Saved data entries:
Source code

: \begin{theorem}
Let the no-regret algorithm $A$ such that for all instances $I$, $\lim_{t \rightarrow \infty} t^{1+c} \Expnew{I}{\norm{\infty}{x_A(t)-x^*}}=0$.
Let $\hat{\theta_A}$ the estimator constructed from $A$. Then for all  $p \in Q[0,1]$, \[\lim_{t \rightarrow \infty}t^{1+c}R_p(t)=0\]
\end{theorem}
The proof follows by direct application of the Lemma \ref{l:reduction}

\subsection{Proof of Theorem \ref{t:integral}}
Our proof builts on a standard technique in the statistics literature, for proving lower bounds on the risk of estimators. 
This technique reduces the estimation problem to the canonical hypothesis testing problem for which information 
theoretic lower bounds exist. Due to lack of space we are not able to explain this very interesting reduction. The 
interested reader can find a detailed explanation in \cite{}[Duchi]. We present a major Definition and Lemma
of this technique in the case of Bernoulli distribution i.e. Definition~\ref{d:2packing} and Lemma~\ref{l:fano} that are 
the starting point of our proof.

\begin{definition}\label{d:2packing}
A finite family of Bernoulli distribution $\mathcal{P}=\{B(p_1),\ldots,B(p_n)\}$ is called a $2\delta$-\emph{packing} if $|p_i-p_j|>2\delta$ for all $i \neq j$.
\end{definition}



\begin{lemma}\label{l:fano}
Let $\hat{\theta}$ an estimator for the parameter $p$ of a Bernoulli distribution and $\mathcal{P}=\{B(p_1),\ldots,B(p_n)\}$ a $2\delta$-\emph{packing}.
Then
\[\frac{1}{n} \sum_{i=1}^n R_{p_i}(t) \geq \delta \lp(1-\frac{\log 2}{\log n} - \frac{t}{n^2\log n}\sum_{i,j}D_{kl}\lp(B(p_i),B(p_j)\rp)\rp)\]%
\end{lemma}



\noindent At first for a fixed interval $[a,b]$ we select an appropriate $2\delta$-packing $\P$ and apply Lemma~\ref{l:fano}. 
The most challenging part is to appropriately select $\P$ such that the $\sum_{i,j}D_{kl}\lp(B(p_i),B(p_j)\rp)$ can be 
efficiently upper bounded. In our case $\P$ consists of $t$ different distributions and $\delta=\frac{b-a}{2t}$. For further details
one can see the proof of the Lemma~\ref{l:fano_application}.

--

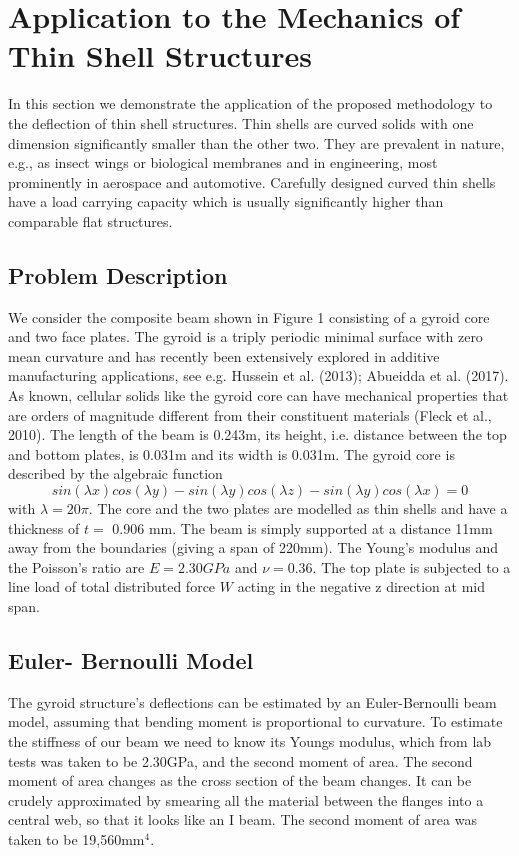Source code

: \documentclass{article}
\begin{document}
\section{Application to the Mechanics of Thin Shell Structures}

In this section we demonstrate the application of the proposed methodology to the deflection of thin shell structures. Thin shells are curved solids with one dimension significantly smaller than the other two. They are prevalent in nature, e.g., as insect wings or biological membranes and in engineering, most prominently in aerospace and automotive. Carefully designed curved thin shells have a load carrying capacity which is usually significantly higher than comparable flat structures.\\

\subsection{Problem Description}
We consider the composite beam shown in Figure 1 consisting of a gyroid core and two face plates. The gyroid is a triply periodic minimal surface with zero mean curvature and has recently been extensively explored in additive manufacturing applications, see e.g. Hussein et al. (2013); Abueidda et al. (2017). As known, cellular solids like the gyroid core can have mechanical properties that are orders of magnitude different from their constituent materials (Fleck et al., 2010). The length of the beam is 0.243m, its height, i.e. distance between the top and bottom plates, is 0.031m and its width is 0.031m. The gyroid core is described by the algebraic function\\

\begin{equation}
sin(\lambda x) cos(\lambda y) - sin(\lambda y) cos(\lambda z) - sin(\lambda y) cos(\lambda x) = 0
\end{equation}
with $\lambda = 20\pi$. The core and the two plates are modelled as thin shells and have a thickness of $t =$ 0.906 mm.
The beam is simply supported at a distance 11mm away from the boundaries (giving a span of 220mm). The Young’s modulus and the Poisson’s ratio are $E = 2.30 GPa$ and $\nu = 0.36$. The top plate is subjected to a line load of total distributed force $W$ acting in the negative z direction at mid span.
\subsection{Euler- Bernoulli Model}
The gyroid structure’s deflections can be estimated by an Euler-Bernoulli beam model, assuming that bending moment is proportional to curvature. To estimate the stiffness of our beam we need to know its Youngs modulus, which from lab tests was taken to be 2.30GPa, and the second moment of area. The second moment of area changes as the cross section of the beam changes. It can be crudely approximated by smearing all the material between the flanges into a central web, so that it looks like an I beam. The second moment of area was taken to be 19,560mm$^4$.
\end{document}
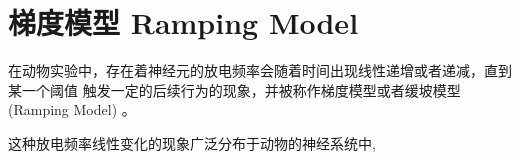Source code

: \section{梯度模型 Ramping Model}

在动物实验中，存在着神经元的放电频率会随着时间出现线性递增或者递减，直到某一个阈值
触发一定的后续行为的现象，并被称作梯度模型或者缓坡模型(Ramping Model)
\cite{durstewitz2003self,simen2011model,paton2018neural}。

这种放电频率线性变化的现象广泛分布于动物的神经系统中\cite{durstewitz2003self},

...

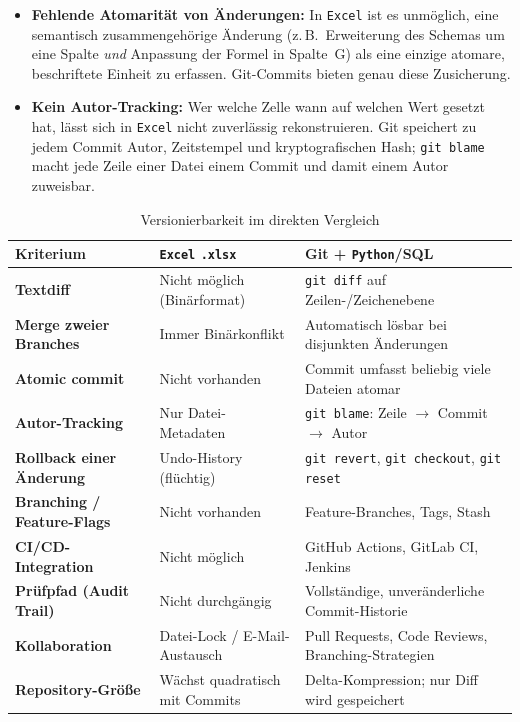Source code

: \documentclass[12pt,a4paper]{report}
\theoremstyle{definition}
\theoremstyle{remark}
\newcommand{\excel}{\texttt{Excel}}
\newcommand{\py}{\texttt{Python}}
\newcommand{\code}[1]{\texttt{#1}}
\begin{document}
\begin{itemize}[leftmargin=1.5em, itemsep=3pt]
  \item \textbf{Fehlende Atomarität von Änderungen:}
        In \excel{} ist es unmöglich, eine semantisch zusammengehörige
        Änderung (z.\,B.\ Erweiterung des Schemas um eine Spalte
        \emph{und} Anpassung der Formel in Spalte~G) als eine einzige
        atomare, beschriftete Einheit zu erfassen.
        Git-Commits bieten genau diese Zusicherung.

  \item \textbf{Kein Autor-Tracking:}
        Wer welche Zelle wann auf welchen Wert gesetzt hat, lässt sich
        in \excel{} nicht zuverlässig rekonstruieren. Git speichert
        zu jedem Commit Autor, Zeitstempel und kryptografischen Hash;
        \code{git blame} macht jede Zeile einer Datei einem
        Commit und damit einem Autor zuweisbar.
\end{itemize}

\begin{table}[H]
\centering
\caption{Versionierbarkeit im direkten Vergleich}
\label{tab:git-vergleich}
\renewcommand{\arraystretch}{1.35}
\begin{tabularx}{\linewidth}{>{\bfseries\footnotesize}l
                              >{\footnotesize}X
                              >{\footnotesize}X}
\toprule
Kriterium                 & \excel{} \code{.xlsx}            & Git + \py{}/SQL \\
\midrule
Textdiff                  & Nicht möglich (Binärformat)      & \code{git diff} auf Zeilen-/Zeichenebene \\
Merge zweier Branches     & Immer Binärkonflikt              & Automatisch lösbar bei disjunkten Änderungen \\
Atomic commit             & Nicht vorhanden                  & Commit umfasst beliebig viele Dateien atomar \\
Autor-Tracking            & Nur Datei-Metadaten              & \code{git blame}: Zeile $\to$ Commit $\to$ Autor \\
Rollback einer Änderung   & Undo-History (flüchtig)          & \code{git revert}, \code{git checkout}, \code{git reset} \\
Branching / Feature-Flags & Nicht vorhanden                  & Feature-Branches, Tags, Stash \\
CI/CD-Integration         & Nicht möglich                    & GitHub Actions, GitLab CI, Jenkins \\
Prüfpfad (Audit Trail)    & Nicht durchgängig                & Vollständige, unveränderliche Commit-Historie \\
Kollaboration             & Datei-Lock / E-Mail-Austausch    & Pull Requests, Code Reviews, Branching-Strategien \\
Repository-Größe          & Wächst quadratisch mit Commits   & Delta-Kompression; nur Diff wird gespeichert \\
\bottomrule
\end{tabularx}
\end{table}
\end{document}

## What is expected
Return only the lines between the one holding "在动物实验中，存在着神经元的" and the one holding "这种放电频率线性变化的现象广", inclusive, exactly as they appear above.

## Answer to this task
在动物实验中，存在着神经元的放电频率会随着时间出现线性递增或者递减，直到某一个阈值
触发一定的后续行为的现象，并被称作梯度模型或者缓坡模型(Ramping Model)
\cite{durstewitz2003self,simen2011model,paton2018neural}。

这种放电频率线性变化的现象广泛分布于动物的神经系统中\cite{durstewitz2003self},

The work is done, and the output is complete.